Records drawn from a dataset
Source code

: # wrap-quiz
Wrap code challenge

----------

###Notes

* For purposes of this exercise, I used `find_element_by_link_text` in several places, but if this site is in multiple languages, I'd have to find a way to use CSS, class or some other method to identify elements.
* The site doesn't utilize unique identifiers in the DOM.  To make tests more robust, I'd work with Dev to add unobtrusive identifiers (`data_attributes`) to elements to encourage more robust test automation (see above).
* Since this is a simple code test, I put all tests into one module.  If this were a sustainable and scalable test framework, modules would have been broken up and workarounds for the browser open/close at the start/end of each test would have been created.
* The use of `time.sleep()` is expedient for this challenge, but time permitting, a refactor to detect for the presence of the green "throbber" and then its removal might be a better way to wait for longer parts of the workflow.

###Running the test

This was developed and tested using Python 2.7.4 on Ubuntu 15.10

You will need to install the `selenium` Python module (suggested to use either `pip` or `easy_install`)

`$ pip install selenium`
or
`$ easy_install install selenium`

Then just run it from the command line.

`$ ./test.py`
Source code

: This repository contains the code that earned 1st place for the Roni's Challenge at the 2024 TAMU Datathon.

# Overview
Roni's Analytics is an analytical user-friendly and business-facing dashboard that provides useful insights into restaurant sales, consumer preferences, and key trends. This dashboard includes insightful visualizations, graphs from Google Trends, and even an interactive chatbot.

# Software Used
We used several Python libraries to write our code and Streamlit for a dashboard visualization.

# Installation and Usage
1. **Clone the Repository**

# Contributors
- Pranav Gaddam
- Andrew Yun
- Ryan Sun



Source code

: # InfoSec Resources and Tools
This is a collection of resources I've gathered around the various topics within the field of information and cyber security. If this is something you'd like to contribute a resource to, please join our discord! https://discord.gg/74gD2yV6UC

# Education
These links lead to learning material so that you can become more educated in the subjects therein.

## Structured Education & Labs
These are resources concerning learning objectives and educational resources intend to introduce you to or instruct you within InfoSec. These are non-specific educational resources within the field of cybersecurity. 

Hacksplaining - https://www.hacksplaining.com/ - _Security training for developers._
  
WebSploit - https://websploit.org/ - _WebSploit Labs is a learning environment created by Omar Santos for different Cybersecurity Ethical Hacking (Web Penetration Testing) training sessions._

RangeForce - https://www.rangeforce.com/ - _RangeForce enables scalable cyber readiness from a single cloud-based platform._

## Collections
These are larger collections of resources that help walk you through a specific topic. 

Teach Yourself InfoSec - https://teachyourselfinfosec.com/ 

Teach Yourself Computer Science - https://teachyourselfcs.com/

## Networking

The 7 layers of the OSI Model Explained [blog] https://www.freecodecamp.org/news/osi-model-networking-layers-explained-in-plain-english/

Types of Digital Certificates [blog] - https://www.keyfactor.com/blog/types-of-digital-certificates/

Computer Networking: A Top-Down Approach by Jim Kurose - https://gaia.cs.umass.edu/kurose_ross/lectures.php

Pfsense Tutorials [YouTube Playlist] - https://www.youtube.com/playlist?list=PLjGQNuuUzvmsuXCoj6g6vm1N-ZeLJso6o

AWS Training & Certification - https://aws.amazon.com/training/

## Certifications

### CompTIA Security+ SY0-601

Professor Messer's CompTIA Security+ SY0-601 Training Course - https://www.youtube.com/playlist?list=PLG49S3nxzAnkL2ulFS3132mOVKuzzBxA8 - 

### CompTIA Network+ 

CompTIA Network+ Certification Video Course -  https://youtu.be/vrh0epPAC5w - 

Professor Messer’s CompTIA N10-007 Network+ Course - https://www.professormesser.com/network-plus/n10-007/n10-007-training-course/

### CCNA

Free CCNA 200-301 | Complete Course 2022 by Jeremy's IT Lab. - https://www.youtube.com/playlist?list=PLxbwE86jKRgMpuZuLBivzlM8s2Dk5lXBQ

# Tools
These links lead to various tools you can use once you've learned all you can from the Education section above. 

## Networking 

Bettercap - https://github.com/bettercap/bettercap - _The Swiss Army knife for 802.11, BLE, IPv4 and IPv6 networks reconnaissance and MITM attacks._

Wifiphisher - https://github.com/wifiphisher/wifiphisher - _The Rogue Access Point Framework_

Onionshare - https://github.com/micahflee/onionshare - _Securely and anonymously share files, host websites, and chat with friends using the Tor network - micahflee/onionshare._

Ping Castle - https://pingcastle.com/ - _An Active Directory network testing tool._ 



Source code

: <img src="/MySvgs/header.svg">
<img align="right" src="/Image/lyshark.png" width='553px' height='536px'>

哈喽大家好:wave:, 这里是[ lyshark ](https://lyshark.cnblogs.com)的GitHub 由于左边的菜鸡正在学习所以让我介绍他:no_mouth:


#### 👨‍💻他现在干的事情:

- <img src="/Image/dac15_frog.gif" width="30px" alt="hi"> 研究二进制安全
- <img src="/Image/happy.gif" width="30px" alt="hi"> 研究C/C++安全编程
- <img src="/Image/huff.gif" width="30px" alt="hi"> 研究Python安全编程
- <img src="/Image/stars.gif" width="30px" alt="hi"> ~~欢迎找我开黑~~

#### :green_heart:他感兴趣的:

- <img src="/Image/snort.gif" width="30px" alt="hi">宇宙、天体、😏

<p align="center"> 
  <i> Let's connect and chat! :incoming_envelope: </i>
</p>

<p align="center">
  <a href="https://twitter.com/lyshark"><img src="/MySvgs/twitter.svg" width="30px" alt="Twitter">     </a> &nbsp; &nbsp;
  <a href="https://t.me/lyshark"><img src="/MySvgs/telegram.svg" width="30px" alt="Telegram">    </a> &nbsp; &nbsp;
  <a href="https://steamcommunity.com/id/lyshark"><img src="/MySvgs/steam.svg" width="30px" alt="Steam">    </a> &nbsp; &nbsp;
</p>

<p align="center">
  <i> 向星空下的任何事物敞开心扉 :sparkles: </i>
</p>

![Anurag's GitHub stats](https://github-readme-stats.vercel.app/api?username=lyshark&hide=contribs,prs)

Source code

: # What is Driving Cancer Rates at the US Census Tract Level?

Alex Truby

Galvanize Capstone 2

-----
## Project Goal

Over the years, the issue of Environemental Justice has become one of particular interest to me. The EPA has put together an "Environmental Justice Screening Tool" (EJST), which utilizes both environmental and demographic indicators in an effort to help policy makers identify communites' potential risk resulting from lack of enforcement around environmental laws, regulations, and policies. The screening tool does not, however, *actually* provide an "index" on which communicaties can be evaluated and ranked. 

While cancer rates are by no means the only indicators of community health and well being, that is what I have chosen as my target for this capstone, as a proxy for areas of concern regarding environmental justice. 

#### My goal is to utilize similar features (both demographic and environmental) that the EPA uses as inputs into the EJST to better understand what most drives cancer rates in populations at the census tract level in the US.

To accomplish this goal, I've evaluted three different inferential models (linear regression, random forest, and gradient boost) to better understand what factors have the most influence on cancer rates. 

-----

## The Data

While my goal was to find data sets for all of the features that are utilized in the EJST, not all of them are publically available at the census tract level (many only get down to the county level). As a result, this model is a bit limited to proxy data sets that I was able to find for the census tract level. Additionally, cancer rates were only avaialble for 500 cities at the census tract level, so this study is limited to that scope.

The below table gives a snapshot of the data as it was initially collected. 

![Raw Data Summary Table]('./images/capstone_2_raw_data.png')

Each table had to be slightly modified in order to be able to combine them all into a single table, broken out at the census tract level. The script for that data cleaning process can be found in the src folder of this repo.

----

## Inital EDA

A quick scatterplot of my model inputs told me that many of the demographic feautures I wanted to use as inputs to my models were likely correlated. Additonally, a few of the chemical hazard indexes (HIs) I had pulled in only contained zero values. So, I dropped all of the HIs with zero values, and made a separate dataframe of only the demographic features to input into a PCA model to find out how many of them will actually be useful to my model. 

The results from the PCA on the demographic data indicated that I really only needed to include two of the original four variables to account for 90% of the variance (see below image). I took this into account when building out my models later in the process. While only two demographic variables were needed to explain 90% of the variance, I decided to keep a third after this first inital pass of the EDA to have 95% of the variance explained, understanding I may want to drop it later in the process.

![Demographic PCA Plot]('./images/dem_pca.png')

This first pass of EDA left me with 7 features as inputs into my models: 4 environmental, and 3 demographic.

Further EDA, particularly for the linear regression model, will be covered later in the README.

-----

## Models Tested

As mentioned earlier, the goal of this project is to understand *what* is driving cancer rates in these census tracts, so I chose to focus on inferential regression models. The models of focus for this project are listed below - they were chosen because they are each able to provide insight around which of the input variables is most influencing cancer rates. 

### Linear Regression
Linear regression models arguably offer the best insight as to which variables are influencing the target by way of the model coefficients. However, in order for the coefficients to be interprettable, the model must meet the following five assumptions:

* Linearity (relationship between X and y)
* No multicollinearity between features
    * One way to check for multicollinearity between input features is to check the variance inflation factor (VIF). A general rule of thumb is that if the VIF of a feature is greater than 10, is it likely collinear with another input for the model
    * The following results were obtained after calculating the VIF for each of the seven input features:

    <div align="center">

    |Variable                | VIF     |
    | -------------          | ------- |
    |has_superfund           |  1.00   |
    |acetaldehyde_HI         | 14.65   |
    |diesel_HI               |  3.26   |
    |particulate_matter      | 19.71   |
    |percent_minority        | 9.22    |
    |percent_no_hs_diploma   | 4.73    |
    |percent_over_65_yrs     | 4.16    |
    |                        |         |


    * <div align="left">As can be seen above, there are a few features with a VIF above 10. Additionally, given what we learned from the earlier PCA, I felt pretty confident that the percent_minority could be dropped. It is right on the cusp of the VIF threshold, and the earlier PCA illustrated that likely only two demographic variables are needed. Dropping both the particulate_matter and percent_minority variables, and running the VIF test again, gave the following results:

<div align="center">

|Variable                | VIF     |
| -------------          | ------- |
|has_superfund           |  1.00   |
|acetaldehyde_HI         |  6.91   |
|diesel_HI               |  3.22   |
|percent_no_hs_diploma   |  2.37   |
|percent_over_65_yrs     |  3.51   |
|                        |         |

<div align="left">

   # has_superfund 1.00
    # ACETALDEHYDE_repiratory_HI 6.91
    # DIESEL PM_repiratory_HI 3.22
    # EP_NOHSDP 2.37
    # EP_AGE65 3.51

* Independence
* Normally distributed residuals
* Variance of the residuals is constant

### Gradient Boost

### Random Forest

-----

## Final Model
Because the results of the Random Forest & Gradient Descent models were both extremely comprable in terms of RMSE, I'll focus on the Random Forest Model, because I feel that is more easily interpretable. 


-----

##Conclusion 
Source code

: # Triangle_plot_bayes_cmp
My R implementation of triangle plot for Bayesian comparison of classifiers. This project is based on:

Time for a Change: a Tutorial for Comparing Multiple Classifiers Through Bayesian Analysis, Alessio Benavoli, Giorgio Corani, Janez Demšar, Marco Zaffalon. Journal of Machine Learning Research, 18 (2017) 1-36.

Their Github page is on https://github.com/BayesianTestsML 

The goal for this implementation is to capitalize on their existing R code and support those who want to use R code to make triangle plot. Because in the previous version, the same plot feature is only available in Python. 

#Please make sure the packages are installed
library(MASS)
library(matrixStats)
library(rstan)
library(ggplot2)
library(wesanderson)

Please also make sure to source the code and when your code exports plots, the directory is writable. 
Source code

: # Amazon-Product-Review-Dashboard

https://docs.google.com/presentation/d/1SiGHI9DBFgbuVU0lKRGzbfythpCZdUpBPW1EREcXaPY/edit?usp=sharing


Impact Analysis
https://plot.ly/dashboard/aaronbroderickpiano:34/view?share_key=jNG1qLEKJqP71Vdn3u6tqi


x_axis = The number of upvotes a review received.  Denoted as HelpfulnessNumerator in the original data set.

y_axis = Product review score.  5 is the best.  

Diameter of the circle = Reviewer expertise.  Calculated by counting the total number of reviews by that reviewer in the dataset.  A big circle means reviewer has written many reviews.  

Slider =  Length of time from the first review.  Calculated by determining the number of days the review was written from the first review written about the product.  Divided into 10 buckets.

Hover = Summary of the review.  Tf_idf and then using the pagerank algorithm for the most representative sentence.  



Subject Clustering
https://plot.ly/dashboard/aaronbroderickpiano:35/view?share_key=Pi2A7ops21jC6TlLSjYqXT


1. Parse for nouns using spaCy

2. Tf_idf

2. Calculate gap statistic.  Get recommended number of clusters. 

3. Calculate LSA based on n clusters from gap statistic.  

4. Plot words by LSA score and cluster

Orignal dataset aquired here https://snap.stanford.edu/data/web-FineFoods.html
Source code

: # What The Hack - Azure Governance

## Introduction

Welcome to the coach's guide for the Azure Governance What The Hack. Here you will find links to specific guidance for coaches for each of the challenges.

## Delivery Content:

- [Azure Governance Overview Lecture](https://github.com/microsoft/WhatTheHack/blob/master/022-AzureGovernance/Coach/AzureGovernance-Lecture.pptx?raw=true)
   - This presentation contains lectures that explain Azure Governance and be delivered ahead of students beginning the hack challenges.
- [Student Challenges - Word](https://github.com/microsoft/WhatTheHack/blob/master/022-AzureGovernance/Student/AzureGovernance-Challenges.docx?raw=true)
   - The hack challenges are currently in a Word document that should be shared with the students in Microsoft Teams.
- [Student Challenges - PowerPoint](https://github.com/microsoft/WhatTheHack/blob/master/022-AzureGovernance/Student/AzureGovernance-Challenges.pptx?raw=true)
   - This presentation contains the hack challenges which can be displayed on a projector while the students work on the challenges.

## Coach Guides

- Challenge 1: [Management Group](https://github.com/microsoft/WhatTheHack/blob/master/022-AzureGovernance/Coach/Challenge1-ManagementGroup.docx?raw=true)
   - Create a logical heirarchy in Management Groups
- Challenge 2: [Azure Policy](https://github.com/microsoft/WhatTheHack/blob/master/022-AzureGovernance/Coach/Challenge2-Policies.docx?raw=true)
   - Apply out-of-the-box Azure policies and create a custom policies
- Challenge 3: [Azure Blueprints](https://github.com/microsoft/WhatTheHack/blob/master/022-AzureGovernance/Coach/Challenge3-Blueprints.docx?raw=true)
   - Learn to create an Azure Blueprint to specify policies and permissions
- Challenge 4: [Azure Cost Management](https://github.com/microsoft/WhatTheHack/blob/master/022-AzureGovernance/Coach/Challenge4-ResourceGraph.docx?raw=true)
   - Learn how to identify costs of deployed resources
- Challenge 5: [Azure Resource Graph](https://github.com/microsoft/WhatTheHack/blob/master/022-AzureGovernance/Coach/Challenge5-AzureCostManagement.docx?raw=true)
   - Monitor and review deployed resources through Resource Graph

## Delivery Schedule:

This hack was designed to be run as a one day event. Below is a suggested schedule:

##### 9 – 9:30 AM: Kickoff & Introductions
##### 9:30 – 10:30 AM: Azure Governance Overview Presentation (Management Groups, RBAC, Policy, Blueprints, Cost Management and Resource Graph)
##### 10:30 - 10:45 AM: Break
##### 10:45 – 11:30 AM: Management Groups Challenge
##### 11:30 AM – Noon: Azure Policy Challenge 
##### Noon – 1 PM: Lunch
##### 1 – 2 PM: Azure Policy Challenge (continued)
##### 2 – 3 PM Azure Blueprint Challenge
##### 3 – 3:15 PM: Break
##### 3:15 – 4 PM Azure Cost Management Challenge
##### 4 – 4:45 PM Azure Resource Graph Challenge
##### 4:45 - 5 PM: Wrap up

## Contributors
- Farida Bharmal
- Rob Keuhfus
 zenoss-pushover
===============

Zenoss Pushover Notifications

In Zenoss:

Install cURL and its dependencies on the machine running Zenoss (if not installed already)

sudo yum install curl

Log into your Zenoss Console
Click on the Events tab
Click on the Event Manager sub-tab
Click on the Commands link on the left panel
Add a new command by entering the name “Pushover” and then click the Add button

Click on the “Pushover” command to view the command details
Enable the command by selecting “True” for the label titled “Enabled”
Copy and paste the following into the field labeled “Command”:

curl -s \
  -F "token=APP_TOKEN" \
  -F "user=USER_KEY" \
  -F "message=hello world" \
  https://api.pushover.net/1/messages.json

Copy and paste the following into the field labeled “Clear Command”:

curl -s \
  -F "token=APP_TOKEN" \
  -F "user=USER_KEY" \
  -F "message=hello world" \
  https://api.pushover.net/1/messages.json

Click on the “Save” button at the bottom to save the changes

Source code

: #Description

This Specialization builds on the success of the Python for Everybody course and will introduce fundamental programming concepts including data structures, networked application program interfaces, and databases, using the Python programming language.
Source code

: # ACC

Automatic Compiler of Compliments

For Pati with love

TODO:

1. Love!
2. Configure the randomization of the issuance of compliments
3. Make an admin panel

**YOUR GOAL**
Print nothing but the lines from the one that contains "save the changes" to the final line of the data, both included, exactly as they read.

**ANSWER TO THIS PROBLEM**
Click on the “Save” button at the bottom to save the changes

Source code

: #Description

This Specialization builds on the success of the Python for Everybody course and will introduce fundamental programming concepts including data structures, networked application program interfaces, and databases, using the Python programming language.
Source code

: # ACC

Automatic Compiler of Compliments

For Pati with love

TODO:

1. Love!
2. Configure the randomization of the issuance of compliments
3. Make an admin panel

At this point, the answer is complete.